Plettenberg – Ein versteckter Gulli, 80 Flaschen abgelaufenes Bier, der ganz in der Nähe plätschernde Bach und eine missverstandene Chef-Anweisung sorgten in dieser Woche für eine Geschichte, die Plettenberg bundesweit in die Schlagzeilen brachte und für viele schmunzelnde Gesichter sorgte.

Ob WDR, RP-Online, der Bonner General Anzeiger, Spiegel Online oder Radio MK – überall wurde über den 15-jährigen Praktikanten berichtet, der etwas tat, was im Sauerland eher ungewöhnlich ist: Er schüttete Bier weg. Genauer gesagt abgelaufenes Bier. Der Marktleiter des Hit-Verbrauchermarktes hatte dem Praktikanten zuvor die Anweisung dazu gegeben. Die missverstand der Jugendliche und verstand Fluss statt Abfluss.
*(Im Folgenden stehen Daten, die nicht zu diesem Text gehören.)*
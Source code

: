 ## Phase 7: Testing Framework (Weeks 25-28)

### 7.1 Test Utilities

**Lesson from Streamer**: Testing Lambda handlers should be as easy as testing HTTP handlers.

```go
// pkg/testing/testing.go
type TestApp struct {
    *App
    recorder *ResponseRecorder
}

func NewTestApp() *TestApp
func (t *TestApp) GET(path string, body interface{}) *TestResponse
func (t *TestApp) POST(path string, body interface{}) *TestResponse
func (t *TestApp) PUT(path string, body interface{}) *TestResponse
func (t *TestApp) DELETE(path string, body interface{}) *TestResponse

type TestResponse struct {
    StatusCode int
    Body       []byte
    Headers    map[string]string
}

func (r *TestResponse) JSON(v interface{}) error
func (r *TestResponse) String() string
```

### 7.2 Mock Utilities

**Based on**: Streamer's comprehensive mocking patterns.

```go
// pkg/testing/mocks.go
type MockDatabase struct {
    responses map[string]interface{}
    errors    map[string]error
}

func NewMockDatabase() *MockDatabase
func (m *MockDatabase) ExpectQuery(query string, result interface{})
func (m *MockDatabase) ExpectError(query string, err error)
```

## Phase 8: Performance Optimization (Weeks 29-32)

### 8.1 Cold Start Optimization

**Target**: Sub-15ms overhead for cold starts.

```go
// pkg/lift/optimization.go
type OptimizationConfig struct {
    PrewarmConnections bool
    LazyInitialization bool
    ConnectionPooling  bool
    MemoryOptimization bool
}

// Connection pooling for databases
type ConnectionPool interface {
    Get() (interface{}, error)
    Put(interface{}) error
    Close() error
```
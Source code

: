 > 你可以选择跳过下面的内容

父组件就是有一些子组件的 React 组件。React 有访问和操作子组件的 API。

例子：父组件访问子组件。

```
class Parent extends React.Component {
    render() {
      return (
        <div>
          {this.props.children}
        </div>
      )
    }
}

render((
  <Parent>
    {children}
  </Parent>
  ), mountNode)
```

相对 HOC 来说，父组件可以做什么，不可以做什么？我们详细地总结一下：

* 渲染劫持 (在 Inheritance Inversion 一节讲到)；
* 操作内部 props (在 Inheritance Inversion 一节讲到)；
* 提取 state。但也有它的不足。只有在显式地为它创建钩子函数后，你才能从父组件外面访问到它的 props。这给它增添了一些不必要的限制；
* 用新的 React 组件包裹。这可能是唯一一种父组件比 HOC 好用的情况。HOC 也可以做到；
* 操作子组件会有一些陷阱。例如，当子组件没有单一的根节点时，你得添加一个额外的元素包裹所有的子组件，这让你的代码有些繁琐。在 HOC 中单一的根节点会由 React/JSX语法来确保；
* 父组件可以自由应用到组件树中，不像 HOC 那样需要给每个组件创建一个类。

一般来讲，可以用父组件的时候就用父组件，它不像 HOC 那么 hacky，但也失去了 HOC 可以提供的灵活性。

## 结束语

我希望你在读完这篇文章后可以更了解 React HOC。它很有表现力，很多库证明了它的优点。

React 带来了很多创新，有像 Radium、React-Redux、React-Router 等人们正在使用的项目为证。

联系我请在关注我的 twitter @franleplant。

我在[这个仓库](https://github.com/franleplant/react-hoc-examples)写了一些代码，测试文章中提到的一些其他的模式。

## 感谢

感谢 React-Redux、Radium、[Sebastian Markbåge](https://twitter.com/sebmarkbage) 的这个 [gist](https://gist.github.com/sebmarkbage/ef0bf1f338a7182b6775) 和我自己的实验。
So ähnlich muss es passiert sein: Der Praktikant bei der Bier-Entsorgung in die von den Anglern gepachtete Else.

Also ging er mit den 80 Flaschen im Einkaufswagen zum Geländer des Else-Bachs und schüttete das Bier mit dem abgelaufenen Mindesthaltbarkeitsdatum in das Bachbett. Das beobachteten Zeugen und riefen die Polizei auf den Plan, die die Bier-Entsorgung im Sauerland aktenkundig machte.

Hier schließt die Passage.